Trouver la bonne pression : l’art d’adapter chaque massage

La pression est l’un des éléments les plus discutés en massothérapie. Certains clients croient qu’il faut « que ça fasse mal pour que ça marche », alors que d’autres recherchent avant tout la détente. La réalité est plus nuancée : la bonne pression n’est pas une valeur fixe, mais une adaptation constante entre le thérapeute, la personne et le moment.

Le mythe du “il faut que ça fasse mal”
Un massage efficace n’a pas besoin d’être douloureux. Une pression trop intense ou un acharnement sur une zone sensible peut produire l’effet inverse de celui recherché. Le corps se met en mode protection, les muscles se contractent davantage et le système nerveux vit le geste comme une agression. Résultat : au lieu de soulager, on entretient la douleur.

Il existe une nuance entre la « bonne douleur » et la douleur nuisible. La première est celle d’une tension qui relâche après quelques secondes ; la seconde est une douleur persistante qui fait grimacer et qui ne mène à rien de positif. La massothérapie vise la première, jamais la seconde.

L’efficacité, c’est l’adaptation
Chaque séance est unique, parce que chaque corps est unique. La pression doit s’ajuster non seulement à la personne, mais aussi au moment. Parfois, le corps est prêt à accueillir plus de profondeur. Parfois, il a besoin de douceur. La vraie efficacité d’un massage repose donc sur l’adaptation : observer les réactions du corps, écouter le ressenti du client et ajuster la pression en conséquence.

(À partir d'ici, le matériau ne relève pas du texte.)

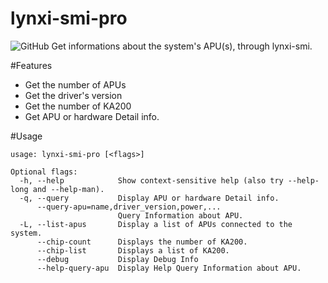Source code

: # lynxi-smi-pro
![GitHub](https://img.shields.io/github/license/SnowMoon-Dev/lynxi_smi_pro?label=license)
Get informations about the system's APU(s), through lynxi-smi.

#Features
* Get the number of APUs 
* Get the driver's version
* Get the number of KA200
* Get APU or hardware Detail info.

#Usage
```
usage: lynxi-smi-pro [<flags>]

Optional flags:
  -h, --help            Show context-sensitive help (also try --help-long and --help-man).
  -q, --query           Display APU or hardware Detail info.
      --query-apu=name,driver_version,power,...
                        Query Information about APU.
  -L, --list-apus       Display a list of APUs connected to the system.
      --chip-count      Displays the number of KA200.
      --chip-list       Displays a list of KA200.
      --debug           Display Debug Info
      --help-query-apu  Display Help Query Information about APU.
```
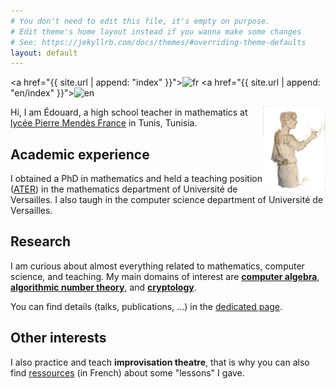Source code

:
 ```yaml
---
# You don't need to edit this file, it's empty on purpose.
# Edit theme's home layout instead if you wanna make some changes
# See: https://jekyllrb.com/docs/themes/#overriding-theme-defaults
layout: default
---
```


<a href="{{ site.url | append: "index" }}"><img src="/fr32.png" alt="fr"></a>
<a href="{{ site.url | append: "en/index" }}"><img src="/uk32.png" alt="en"></a>

<img align="right" src="/dessin-lena-mod.jpg" alt="What I look like" width="100px">

Hi, I am Édouard, a high school teacher in mathematics at [lycée Pierre Mendès France](https://www.ert.tn/pmf/) in Tunis, Tunisia.

## Academic experience

I obtained a PhD in mathematics and held a teaching position ([ATER](https://en.wikipedia.org/wiki/Attach%C3%A9_Temporaire_d%27Enseignement_et_de_Recherche)) 
in the mathematics department of Université de Versailles. I also taugh in the
computer science department of Université de Versailles.

## Research

I am curious about almost everything related to mathematics,
computer science, and teaching. My main domains of interest are [**computer
algebra**](https://en.wikipedia.org/wiki/Computer_algebra), [**algorithmic number theory**](https://en.wikipedia.org/wiki/Computational_number_theory), and [**cryptology**](https://en.wikipedia.org/wiki/Cryptography).

You can find details (talks, publications, ...) in the [dedicated
page](research).

## Other interests

I also practice and teach **improvisation theatre**, that is why you can also
find [ressources](/impro) (in French) about some "lessons" I gave.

Exemple concret : joueurs de tennis et clients réguliers
J’ai l’occasion de masser depuis 2014 des joueurs de tennis professionnels sur le circuit Challenger. Leur corps est habitué à recevoir des massages extrêmement profonds, et souvent, c’est ce dont ils ont besoin pour récupérer. Mais même avec eux, rien n’est figé. Tout dépend de leur état : est-ce après un entraînement léger ou un match de trois heures sous la chaleur? Doivent-ils rejouer le lendemain? Ont-ils terminé leur tournoi? Chaque situation demande un dosage précis.

Avec M. et Mme Tout-le-Monde, le principe reste le même, mais l’intensité diffère. La clé est toujours l’échange. Le massage peut être plus doux ou plus profond, selon ce qui est nécessaire sur le moment. Mon rôle est de trouver la bonne recette avec la personne, jamais d’imposer une intensité.

Comment on ajuste en séance
En massothérapie, la communication est primordiale. Mais il y a aussi les signaux du corps que le thérapeute perçoit : la respiration qui s’approfondit, les épaules qui redescendent, les muscles qui se relâchent. Ces indices guident l’ajustement de la pression. On commence doucement, on observe, et on avance plus loin seulement si le corps est prêt.

Mon approche personnelle
Massothérapeute depuis 2006, j’ai compris que l’efficacité repose sur quatre piliers : la compréhension, la patience, la précision et l’instinct. La patience permet d’attendre que le corps se relâche sans forcer. La précision cible les bonnes structures au bon moment. L’instinct, forgé par l’expérience, me permet de sentir la limite juste.  En ce qui a trait à la compréhension, sans celle-ci, le reste est inutile! J’explique souvent à mes clients que ce que je fais n’est jamais du flattage, même lorsqu’il s’agit d’un massage de relaxation. L’objectif est toujours d’offrir un soin qui détend, mais qui reste efficace et respectueux du corps.

Conclusion
Trouver la bonne pression, c’est l’art d’adapter chaque massage à chaque personne. Ce n’est ni une question de douleur ni de force brute, mais de justesse. Le résultat recherché : un corps qui ressort plus libre, une respiration plus ample et une énergie renouvelée.